Saved entries:
↓

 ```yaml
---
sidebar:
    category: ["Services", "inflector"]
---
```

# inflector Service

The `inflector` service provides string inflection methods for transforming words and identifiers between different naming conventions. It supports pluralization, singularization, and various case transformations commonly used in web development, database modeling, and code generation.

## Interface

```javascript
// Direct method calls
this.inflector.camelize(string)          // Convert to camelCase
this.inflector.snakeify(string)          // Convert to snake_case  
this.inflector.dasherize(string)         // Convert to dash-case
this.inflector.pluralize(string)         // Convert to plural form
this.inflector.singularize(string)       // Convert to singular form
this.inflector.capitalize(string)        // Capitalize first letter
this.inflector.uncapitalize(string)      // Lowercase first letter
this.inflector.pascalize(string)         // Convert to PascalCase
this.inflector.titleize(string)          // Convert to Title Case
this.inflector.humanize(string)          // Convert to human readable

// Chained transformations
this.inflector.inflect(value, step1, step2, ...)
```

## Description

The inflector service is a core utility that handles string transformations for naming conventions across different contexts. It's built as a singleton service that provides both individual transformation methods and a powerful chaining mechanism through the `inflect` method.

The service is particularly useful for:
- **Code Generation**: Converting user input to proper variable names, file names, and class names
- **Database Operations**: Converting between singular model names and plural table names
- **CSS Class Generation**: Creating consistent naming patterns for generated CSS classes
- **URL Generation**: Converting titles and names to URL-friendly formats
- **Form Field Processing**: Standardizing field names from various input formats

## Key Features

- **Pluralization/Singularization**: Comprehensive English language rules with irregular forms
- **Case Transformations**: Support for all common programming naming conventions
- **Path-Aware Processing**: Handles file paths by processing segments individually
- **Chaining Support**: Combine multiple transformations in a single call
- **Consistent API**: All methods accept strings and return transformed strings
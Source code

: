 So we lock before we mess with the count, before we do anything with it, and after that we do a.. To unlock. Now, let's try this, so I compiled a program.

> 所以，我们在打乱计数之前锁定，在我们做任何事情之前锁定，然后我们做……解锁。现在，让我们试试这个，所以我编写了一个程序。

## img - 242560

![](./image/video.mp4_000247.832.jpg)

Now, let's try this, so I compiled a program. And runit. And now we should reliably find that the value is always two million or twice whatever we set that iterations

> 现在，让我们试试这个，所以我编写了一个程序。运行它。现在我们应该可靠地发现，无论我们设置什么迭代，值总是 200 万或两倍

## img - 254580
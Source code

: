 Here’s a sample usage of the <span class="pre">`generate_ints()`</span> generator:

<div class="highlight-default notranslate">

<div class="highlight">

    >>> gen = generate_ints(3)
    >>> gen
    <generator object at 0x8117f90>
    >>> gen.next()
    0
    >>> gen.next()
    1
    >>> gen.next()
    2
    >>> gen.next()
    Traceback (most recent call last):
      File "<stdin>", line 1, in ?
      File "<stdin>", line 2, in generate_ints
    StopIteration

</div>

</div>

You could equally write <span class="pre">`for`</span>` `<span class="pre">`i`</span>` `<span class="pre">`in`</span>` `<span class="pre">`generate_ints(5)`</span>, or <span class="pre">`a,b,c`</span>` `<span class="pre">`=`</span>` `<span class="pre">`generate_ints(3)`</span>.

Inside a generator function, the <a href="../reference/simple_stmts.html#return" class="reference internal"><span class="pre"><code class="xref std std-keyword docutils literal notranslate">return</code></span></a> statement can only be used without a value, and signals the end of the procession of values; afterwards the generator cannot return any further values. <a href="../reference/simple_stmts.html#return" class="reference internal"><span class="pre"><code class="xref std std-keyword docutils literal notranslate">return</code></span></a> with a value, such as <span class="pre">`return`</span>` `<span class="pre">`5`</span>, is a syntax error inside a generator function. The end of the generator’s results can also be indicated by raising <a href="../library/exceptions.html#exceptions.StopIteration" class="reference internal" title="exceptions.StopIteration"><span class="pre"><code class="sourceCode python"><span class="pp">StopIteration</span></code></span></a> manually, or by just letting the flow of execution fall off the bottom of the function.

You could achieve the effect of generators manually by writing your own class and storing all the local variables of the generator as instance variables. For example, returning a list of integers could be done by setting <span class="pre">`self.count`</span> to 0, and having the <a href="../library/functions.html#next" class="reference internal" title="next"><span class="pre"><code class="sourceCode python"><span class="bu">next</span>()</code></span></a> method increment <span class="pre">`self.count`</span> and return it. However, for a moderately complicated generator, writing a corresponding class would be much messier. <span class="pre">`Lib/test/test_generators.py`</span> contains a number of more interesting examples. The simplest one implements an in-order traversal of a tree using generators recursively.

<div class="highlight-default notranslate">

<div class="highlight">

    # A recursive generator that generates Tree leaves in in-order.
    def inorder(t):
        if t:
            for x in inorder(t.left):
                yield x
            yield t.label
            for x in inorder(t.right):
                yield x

↑

• [What is required]: Go through the entries and restate each one exactly.

• [Response for this exercise]:
 ```yaml
---
sidebar:
    category: ["Services", "inflector"]
---
```

# inflector Service

The `inflector` service provides string inflection methods for transforming words and identifiers between different naming conventions. It supports pluralization, singularization, and various case transformations commonly used in web development, database modeling, and code generation.

## Interface

```javascript
// Direct method calls
this.inflector.camelize(string)          // Convert to camelCase
this.inflector.snakeify(string)          // Convert to snake_case  
this.inflector.dasherize(string)         // Convert to dash-case
this.inflector.pluralize(string)         // Convert to plural form
this.inflector.singularize(string)       // Convert to singular form
this.inflector.capitalize(string)        // Capitalize first letter
this.inflector.uncapitalize(string)      // Lowercase first letter
this.inflector.pascalize(string)         // Convert to PascalCase
this.inflector.titleize(string)          // Convert to Title Case
this.inflector.humanize(string)          // Convert to human readable

// Chained transformations
this.inflector.inflect(value, step1, step2, ...)
```

## Description

The inflector service is a core utility that handles string transformations for naming conventions across different contexts. It's built as a singleton service that provides both individual transformation methods and a powerful chaining mechanism through the `inflect` method.

The service is particularly useful for:
- **Code Generation**: Converting user input to proper variable names, file names, and class names
- **Database Operations**: Converting between singular model names and plural table names
- **CSS Class Generation**: Creating consistent naming patterns for generated CSS classes
- **URL Generation**: Converting titles and names to URL-friendly formats
- **Form Field Processing**: Standardizing field names from various input formats

## Key Features

- **Pluralization/Singularization**: Comprehensive English language rules with irregular forms
- **Case Transformations**: Support for all common programming naming conventions
- **Path-Aware Processing**: Handles file paths by processing segments individually
- **Chaining Support**: Combine multiple transformations in a single call
- **Consistent API**: All methods accept strings and return transformed strings
Source code

: So we lock before we mess with the count, before we do anything with it, and after that we do a.. To unlock. Now, let's try this, so I compiled a program.

> 所以，我们在打乱计数之前锁定，在我们做任何事情之前锁定，然后我们做……解锁。现在，让我们试试这个，所以我编写了一个程序。

## img - 242560

![](./image/video.mp4_000247.832.jpg)

Now, let's try this, so I compiled a program. And runit. And now we should reliably find that the value is always two million or twice whatever we set that iterations

> 现在，让我们试试这个，所以我编写了一个程序。运行它。现在我们应该可靠地发现，无论我们设置什么迭代，值总是 200 万或两倍

## img - 254580
Source code

: Here’s a sample usage of the <span class="pre">`generate_ints()`</span> generator:

<div class="highlight-default notranslate">

<div class="highlight">

    >>> gen = generate_ints(3)
    >>> gen
    <generator object at 0x8117f90>
    >>> gen.next()
    0
    >>> gen.next()
    1
    >>> gen.next()
    2
    >>> gen.next()
    Traceback (most recent call last):
      File "<stdin>", line 1, in ?
      File "<stdin>", line 2, in generate_ints
    StopIteration

</div>

</div>

You could equally write <span class="pre">`for`</span>` `<span class="pre">`i`</span>` `<span class="pre">`in`</span>` `<span class="pre">`generate_ints(5)`</span>, or <span class="pre">`a,b,c`</span>` `<span class="pre">`=`</span>` `<span class="pre">`generate_ints(3)`</span>.

Inside a generator function, the <a href="../reference/simple_stmts.html#return" class="reference internal"><span class="pre"><code class="xref std std-keyword docutils literal notranslate">return</code></span></a> statement can only be used without a value, and signals the end of the procession of values; afterwards the generator cannot return any further values. <a href="../reference/simple_stmts.html#return" class="reference internal"><span class="pre"><code class="xref std std-keyword docutils literal notranslate">return</code></span></a> with a value, such as <span class="pre">`return`</span>` `<span class="pre">`5`</span>, is a syntax error inside a generator function. The end of the generator’s results can also be indicated by raising <a href="../library/exceptions.html#exceptions.StopIteration" class="reference internal" title="exceptions.StopIteration"><span class="pre"><code class="sourceCode python"><span class="pp">StopIteration</span></code></span></a> manually, or by just letting the flow of execution fall off the bottom of the function.

You could achieve the effect of generators manually by writing your own class and storing all the local variables of the generator as instance variables. For example, returning a list of integers could be done by setting <span class="pre">`self.count`</span> to 0, and having the <a href="../library/functions.html#next" class="reference internal" title="next"><span class="pre"><code class="sourceCode python"><span class="bu">next</span>()</code></span></a> method increment <span class="pre">`self.count`</span> and return it. However, for a moderately complicated generator, writing a corresponding class would be much messier. <span class="pre">`Lib/test/test_generators.py`</span> contains a number of more interesting examples. The simplest one implements an in-order traversal of a tree using generators recursively.

<div class="highlight-default notranslate">

<div class="highlight">

    # A recursive generator that generates Tree leaves in in-order.
    def inorder(t):
        if t:
            for x in inorder(t.left):
                yield x
            yield t.label
            for x in inorder(t.right):
                yield x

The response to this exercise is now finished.